Federated Random Forests and XGBoost with PySyft

Privacy-preserving federated learning for tree-based models (RandomForest, XGBoost) using PySyft. Includes orchestration client, datasite server utilities, remote training/evaluation functions, model aggregation, and explainability (SHAP, PFI). PyPI version License: MIT

Table of Contents

  • What’s New
  • Overview
  • Repository Structure
  • Installation
  • Quickstart
  • Detailed Usage
    • Parameters
    • RandomForest example
    • XGBoost example
  • Data
  • Models & Experiments
  • Outputs & Logging
  • Extending the Project
  • Troubleshooting / FAQ
  • Changelog
  • Citation / License / Acknowledgements
  • To‑Verify

What’s New

  • Modularized architecture:
    • remote_tasks.py for remote ml_experiment and evaluate_global_model.
    • Orchestrator modules for datasites and weights.
    • Handlers for explainability (SHAP, PFI).
    • Aggregation for RF and evaluation-time ensembling for XGB.
  • Configurable explainability:
    • Toggle SHAP/PFI and tune shap_sample_size, pfi_n_repeats.
  • Nested hyperparameters:
    • Use model_params for model-specific settings (e.g., XGB’s learning_rate, max_depth, device).
  • Safer utilities:
    • Better logging and guards for datasite IO and request status.
  • Tests + CI:
    • Unit tests for weights, aggregation, remote tasks, plus pre-commit hooks and GitHub Actions.

Overview

This project demonstrates a practical federated learning workflow on top of PySyft.

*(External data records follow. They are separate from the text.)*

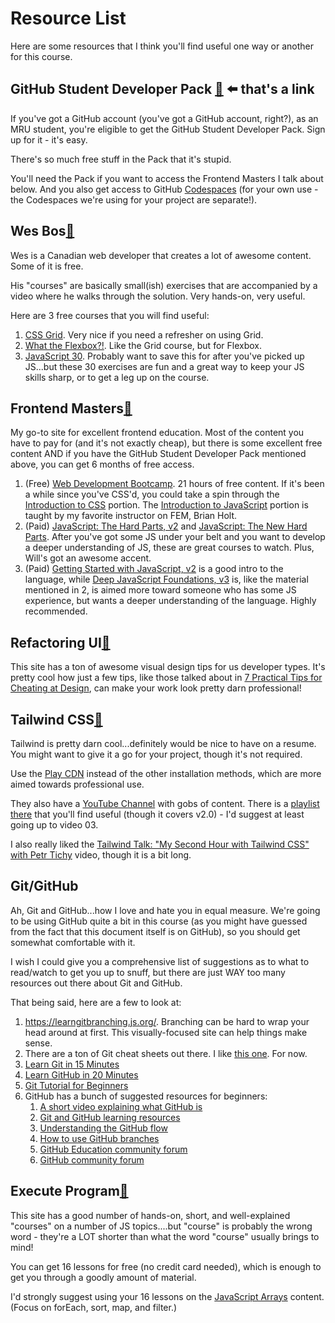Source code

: # Resource List

Here are some resources that I think you'll find useful one way or another for this course.

## GitHub Student Developer Pack  [🔗](https://education.github.com/pack) ⬅️ that's a link

If you've got a GitHub account (you've got a GitHub account, right?), as an MRU student, you're eligible to get the GitHub Student Developer Pack. Sign up for it - it's easy.

There's so much free stuff in the Pack that it's stupid.

You'll need the Pack if you want to access the Frontend Masters I talk about below. And you also get access to GitHub [Codespaces](https://youtu.be/_W9B7qc9lVc) (for your own use - the Codespaces we're using for your project are separate!).


## Wes Bos[🔗](https://wesbos.com/)

Wes is a Canadian web developer that creates a lot of awesome content. Some of it is free.

His "courses" are basically small(ish) exercises that are accompanied by a video where he walks through the solution. Very hands-on, very useful.

Here are 3 free courses that you will find useful:

1. [CSS Grid](https://cssgrid.io/). Very nice if you need a refresher on using Grid.
2. [What the Flexbox?!](https://flexbox.io/). Like the Grid course, but for Flexbox.
3. [JavaScript 30](https://javascript30.com/). Probably want to save this for after you've picked up JS...but these 30 exercises are fun and a great way to keep your JS skills sharp, or to get a leg up on the course.


## Frontend Masters[🔗](https://frontendmasters.com/)

My go-to site for excellent frontend education. Most of the content you have to pay for (and it's not exactly cheap), but there is some excellent free content AND if you have the GitHub Student Developer Pack mentioned above, you can get 6 months of free access.

1. (Free) [Web Development Bootcamp](https://frontendmasters.com/bootcamp/). 21 hours of free content. If it's been a while since you've CSS'd, you could take a spin through the [Introduction to CSS](https://frontendmasters.com/bootcamp/introduction-css/) portion. The [Introduction to JavaScript](https://frontendmasters.com/bootcamp/introduction-javascript/) portion is taught by my favorite instructor on FEM, Brian Holt.
2. (Paid) [JavaScript: The Hard Parts, v2](https://frontendmasters.com/courses/javascript-hard-parts-v2/) and [JavaScript: The New Hard Parts](https://frontendmasters.com/courses/javascript-new-hard-parts/). After you've got some JS under your belt and you want to develop a deeper understanding of JS, these are great courses to watch. Plus, Will's got an awesome accent.
3. (Paid) [Getting Started with JavaScript, v2](https://frontendmasters.com/courses/getting-started-javascript-v2/) is a good intro to the language, while [Deep JavaScript Foundations, v3](https://frontendmasters.com/courses/deep-javascript-v3/) is, like the material mentioned in 2, is aimed more toward someone who has some JS experience, but wants a deeper understanding of the language. Highly recommended. 

## Refactoring UI[🔗](https://www.refactoringui.com/)

This site has a ton of awesome visual design tips for us developer types. It's pretty cool how just a few tips, like those talked about in [7 Practical Tips for Cheating at Design](https://medium.com/refactoring-ui/7-practical-tips-for-cheating-at-design-40c736799886), can make your work look pretty darn professional!

## Tailwind CSS[🔗](https://tailwindcss.com)

Tailwind is pretty darn cool...definitely would be nice to have on a resume. You might want to give it a go for your project, though it's not required.

Use the [Play CDN](https://tailwindcss.com/docs/installation/play-cdn) instead of the other installation methods, which are more aimed towards professional use.

They also have a [YouTube Channel](https://www.youtube.com/tailwindlabs) with gobs of content. There is a [playlist there](https://youtube.com/playlist?list=PL5f_mz_zU5eXWYDXHUDOLBE0scnuJofO0) that you'll find useful (though it covers v2.0) - I'd suggest at least going up to video 03.

I also really liked the [Tailwind Talk: "My Second Hour with Tailwind CSS" with Petr Tichy](https://www.youtube.com/watch?v=18I7bYe-e3o) video, though it is a bit long.

## Git/GitHub

Ah, Git and GitHub...how I love and hate you in equal measure. We're going to be using GitHub quite a bit in this course (as you might have guessed from the fact that this document itself is on GitHub), so you should get somewhat comfortable with it.

I wish I could give you a comprehensive list of suggestions as to what to read/watch to get you up to snuff, but there are just WAY too many resources out there about Git and GitHub. 

That being said, here are a few to look at:

1. https://learngitbranching.js.org/. Branching can be hard to wrap your head around at first. This visually-focused site can help things make sense.
2. There are a ton of Git cheat sheets out there. I like [this one](https://towardsdatascience.com/a-git-cheatsheet-that-all-coders-need-bf8ad4d91576). For now.
3. [Learn Git in 15 Minutes](https://youtu.be/USjZcfj8yxE)
4. [Learn GitHub in 20 Minutes](https://youtu.be/nhNq2kIvi9s)
5. [Git Tutorial for Beginners](https://youtu.be/DVRQoVRzMIY) 
6. GitHub has a bunch of suggested resources for beginners:
   1. [A short video explaining what GitHub is](https://www.youtube.com/watch?v=w3jLJU7DT5E&feature=youtu.be) 
   2. [Git and GitHub learning resources](https://docs.github.com/en/github/getting-started-with-github/git-and-github-learning-resources) 
   3. [Understanding the GitHub flow](https://guides.github.com/introduction/flow/)
   4. [How to use GitHub branches](https://www.youtube.com/watch?v=H5GJfcp3p4Q&feature=youtu.be)
   5. [GitHub Education community forum](https://education.github.community/)
   6. [GitHub community forum](https://github.community/) 

## Execute Program[🔗](https://www.executeprogram.com)

This site has a good number of hands-on, short, and well-explained "courses" on a number of JS topics....but "course" is probably the wrong word - they're a LOT shorter than what the word "course" usually brings to mind!

You can get 16 lessons for free (no credit card needed), which is enough to get you through a goodly amount of material.

I'd strongly suggest using your 16 lessons on the [JavaScript Arrays](https://www.executeprogram.com/courses/javascript-array) content. (Focus on forEach, sort, map, and filter.)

It supports:

  • Training RF/XGB on multiple datasites without moving raw data.
  • Aggregating models (RF) and evaluating ensembles (XGB).
  • Explainability across silos via SHAP and PFI with weighted averaging.

High-level flow:

flowchart LR
  A[FLClient] --> B[DataSiteManager]
  B -->|Syft requests| C[(Datasites)]
  C -->|Run| D[remote_tasks.ml_experiment]
  C -->|Run| E[remote_tasks.evaluate_global_model]
  A --> F[WeightManager]
  A --> G[ModelAggregator]
  A --> H[SHAPHandler]
  A --> I[PFIHandler]
  D -->|return model + analysis| G
  D -->|return SHAP| H
  D -->|return PFI| I
  G -->|merged model/ensemble| A
  H -->|averaged SHAP| A
  I -->|averaged PFI| A

Repository Structure

  • package-pysyft/client.py — FL client orchestrator (connects to datasites, coordinates training/evaluation).
  • package-pysyft/server.py — server utilities (spawn datasites, manage approvals).
  • package-pysyft/datasites.py — launch datasites, upload CSV asset, server-side policy toggles.
  • package-pysyft/remote_tasks.py — remote functions:
    • ml_experiment(data, dataParams, modelParams)
    • evaluate_global_model(data, dataParams, modelParams)
  • package-pysyft/orchestrator/ — orchestrator modules:
    • clients.pyDataSiteManager (connect/send requests/check status).
    • weights.py — robust WeightManager (normalization with None/negative handling).
  • package-pysyft/aggregation/models.pyModelAggregator (RF estimator merge, XGB ensemble members).
  • package-pysyft/handlers/SHAPHandler, PFIHandler.
  • package-pysyft/analysis/ — notebooks and pipelines, e.g., 2-testing_aids_clinical.ipynb.
  • tests/ — unit tests for weights, aggregation, remote tasks.
  • .github/workflows/ci.yml — lint + tests CI.
  • pyproject.toml — build config and dependencies.

Installation

Requirement: Python 3.10+

Install dev (recommended for running examples and tests):

python -m venv .venv
source .venv/bin/activate  # Windows: .venv\Scripts\activate
pip install --upgrade pip
pip install .[dev]
pre-commit install

Minimal install:

pip install .

Key runtime deps:

  • syft==0.9.1
  • pandas>=2.0
  • scikit-learn>=1.3
  • cloudpickle>=3.0
  • shap>=0.44
  • xgboost>=2.0

Quickstart

Start two train datasites and one eval datasite (example ports/paths):

from package_pysyft.server import FLServer
import threading

servers = [
  FLServer("silo1", 8080, "train_datasets/aids_clinical/part_0.csv", auto_accept=True, analysis_allowed=True),
  FLServer("silo2", 8081, "train_datasets/aids_clinical/part_1.csv", auto_accept=True, analysis_allowed=True),
  FLServer("eval_silo", 8082, "train_datasets/aids_clinical/part_2.csv", auto_accept=True, analysis_allowed=True),
]
for s in servers:
    threading.Thread(target=s.start, daemon=True).start()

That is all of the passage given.